**TRY IT**. What you print should match the entries exactly, only without the pictures.
:::
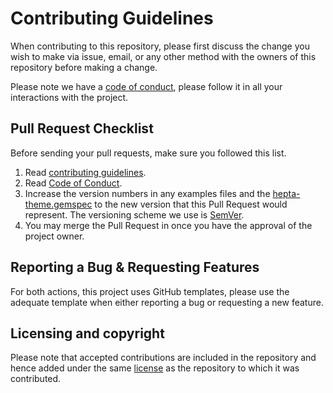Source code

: # Contributing Guidelines

When contributing to this repository, please first discuss the change you wish to make via issue, email, or any other method with the owners of this repository before making a change.

Please note we have a [code of conduct](CODE-OF-CONDUCT.md), please follow it in all your interactions with the project.

## Pull Request Checklist

Before sending your pull requests, make sure you followed this list.

1. Read [contributing guidelines](CONTRIBUTING.md).
2. Read [Code of Conduct](CODE-OF-CONDUCT.md).
3. Increase the version numbers in any examples files and the [hepta-theme.gemspec](hepta-theme.gemspec) to the new version that this Pull Request would represent. The versioning scheme we use is [SemVer](http://semver.org/).
4. You may merge the Pull Request in once you have the approval of the project owner.

## Reporting a Bug & Requesting Features

For both actions, this project uses GitHub templates, please use the adequate template when either reporting a bug or requesting a new feature.

## Licensing and copyright

Please note that accepted contributions are included in the repository and hence added under the same [license](LICENSE.md) as the repository to which it was contributed.
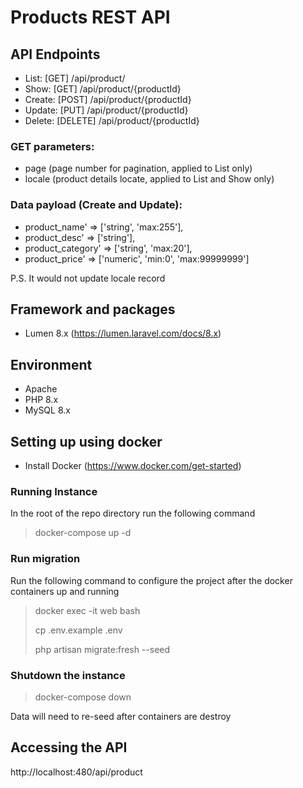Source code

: # Products REST API

## API Endpoints
- List: [GET] /api/product/
- Show: [GET] /api/product/{productId}
- Create: [POST] /api/product/{productId}
- Update: [PUT] /api/product/{productId}
- Delete: [DELETE] /api/product/{productId}

### GET parameters:
- page (page number for pagination, applied to List only)
- locale (product details locate, applied to List and Show only)

### Data payload (Create and Update):
- product_name' => ['string', 'max:255'],
- product_desc' => ['string'],
- product_category' => ['string', 'max:20'],
- product_price' => ['numeric', 'min:0', 'max:99999999']

P.S. It would not update locale record

## Framework and packages
- Lumen 8.x (https://lumen.laravel.com/docs/8.x)

## Environment
- Apache
- PHP 8.x
- MySQL 8.x

## Setting up using docker
- Install Docker (https://www.docker.com/get-started)

### Running Instance
In the root of the repo directory run the following command
> docker-compose up -d
 
### Run migration
Run the following command to configure the project after the docker containers up and running
> docker exec -it web bash
> 
> cp .env.example .env
> 
> php artisan migrate:fresh --seed
> 

### Shutdown the instance
> docker-compose down
> 
Data will need to re-seed after containers are destroy

## Accessing the API
http://localhost:480/api/product
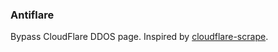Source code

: ### Antiflare
Bypass CloudFlare DDOS page. Inspired by [cloudflare-scrape](https://github.com/Anorov/cloudflare-scrape).
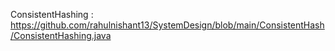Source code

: ConsistentHashing : https://github.com/rahulnishant13/SystemDesign/blob/main/ConsistentHash/ConsistentHashing.java
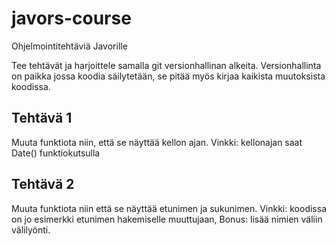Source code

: # javors-course
Ohjelmointitehtäviä Javorille

Tee tehtävät ja harjoittele samalla git versionhallinan alkeita. Versionhallinta on paikka jossa koodia säilytetään, se pitää myös kirjaa kaikista muutoksista koodissa.

## Tehtävä 1
Muuta funktiota niin, että se näyttää kellon ajan. Vinkki: kellonajan saat Date() funktiokutsulla

## Tehtävä 2
Muuta funktiota niin että se näyttää etunimen ja sukunimen. Vinkki: koodissa on jo esimerkki etunimen hakemiselle muuttujaan, Bonus: lisää nimien väliin välilyönti.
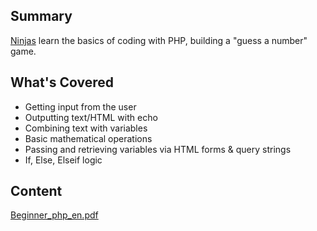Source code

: ## Summary

 [Ninjas](Ninjas.md) learn the basics of coding
with PHP, building a "guess a number" game. 

## What's Covered

  - Getting input from the user
  - Outputting text/HTML with echo
  - Combining text with variables
  - Basic mathematical operations
  - Passing and retrieving variables via HTML forms & query strings
  - If, Else, Elseif logic

## Content

[Beginner_php_en.pdf](../files/Beginner_php_en.pdf)
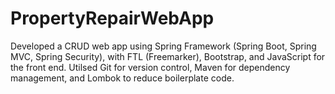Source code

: # PropertyRepairWebApp
Developed a CRUD web app using Spring Framework (Spring Boot, Spring MVC, Spring Security), with FTL (Freemarker), Bootstrap, and JavaScript for the front end. Utilsed Git for version control, Maven for dependency management, and Lombok to reduce boilerplate code.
:::
**COMPLETED EXERCISE**.
Source code

: # Contributing Guidelines

When contributing to this repository, please first discuss the change you wish to make via issue, email, or any other method with the owners of this repository before making a change.

Please note we have a [code of conduct](CODE-OF-CONDUCT.md), please follow it in all your interactions with the project.

## Pull Request Checklist

Before sending your pull requests, make sure you followed this list.

1. Read [contributing guidelines](CONTRIBUTING.md).
2. Read [Code of Conduct](CODE-OF-CONDUCT.md).
3. Increase the version numbers in any examples files and the [hepta-theme.gemspec](hepta-theme.gemspec) to the new version that this Pull Request would represent. The versioning scheme we use is [SemVer](http://semver.org/).
4. You may merge the Pull Request in once you have the approval of the project owner.

## Reporting a Bug & Requesting Features

For both actions, this project uses GitHub templates, please use the adequate template when either reporting a bug or requesting a new feature.

## Licensing and copyright

Please note that accepted contributions are included in the repository and hence added under the same [license](LICENSE.md) as the repository to which it was contributed.
Source code

: # Products REST API

## API Endpoints
- List: [GET] /api/product/
- Show: [GET] /api/product/{productId}
- Create: [POST] /api/product/{productId}
- Update: [PUT] /api/product/{productId}
- Delete: [DELETE] /api/product/{productId}

### GET parameters:
- page (page number for pagination, applied to List only)
- locale (product details locate, applied to List and Show only)

### Data payload (Create and Update):
- product_name' => ['string', 'max:255'],
- product_desc' => ['string'],
- product_category' => ['string', 'max:20'],
- product_price' => ['numeric', 'min:0', 'max:99999999']

P.S. It would not update locale record

## Framework and packages
- Lumen 8.x (https://lumen.laravel.com/docs/8.x)

## Environment
- Apache
- PHP 8.x
- MySQL 8.x

## Setting up using docker
- Install Docker (https://www.docker.com/get-started)

### Running Instance
In the root of the repo directory run the following command
> docker-compose up -d
 
### Run migration
Run the following command to configure the project after the docker containers up and running
> docker exec -it web bash
> 
> cp .env.example .env
> 
> php artisan migrate:fresh --seed
> 

### Shutdown the instance
> docker-compose down
> 
Data will need to re-seed after containers are destroy

## Accessing the API
http://localhost:480/api/product
Source code

: ### Antiflare
Bypass CloudFlare DDOS page. Inspired by [cloudflare-scrape](https://github.com/Anorov/cloudflare-scrape).
Source code

: ConsistentHashing : https://github.com/rahulnishant13/SystemDesign/blob/main/ConsistentHash/ConsistentHashing.java
Source code

: # javors-course
Ohjelmointitehtäviä Javorille

Tee tehtävät ja harjoittele samalla git versionhallinan alkeita. Versionhallinta on paikka jossa koodia säilytetään, se pitää myös kirjaa kaikista muutoksista koodissa.

## Tehtävä 1
Muuta funktiota niin, että se näyttää kellon ajan. Vinkki: kellonajan saat Date() funktiokutsulla

## Tehtävä 2
Muuta funktiota niin että se näyttää etunimen ja sukunimen. Vinkki: koodissa on jo esimerkki etunimen hakemiselle muuttujaan, Bonus: lisää nimien väliin välilyönti.
Source code

: ## Summary

 [Ninjas](Ninjas.md) learn the basics of coding
with PHP, building a "guess a number" game. 

## What's Covered

  - Getting input from the user
  - Outputting text/HTML with echo
  - Combining text with variables
  - Basic mathematical operations
  - Passing and retrieving variables via HTML forms & query strings
  - If, Else, Elseif logic

## Content

[Beginner_php_en.pdf](../files/Beginner_php_en.pdf)
Source code

: # PropertyRepairWebApp
Developed a CRUD web app using Spring Framework (Spring Boot, Spring MVC, Spring Security), with FTL (Freemarker), Bootstrap, and JavaScript for the front end. Utilsed Git for version control, Maven for dependency management, and Lombok to reduce boilerplate code.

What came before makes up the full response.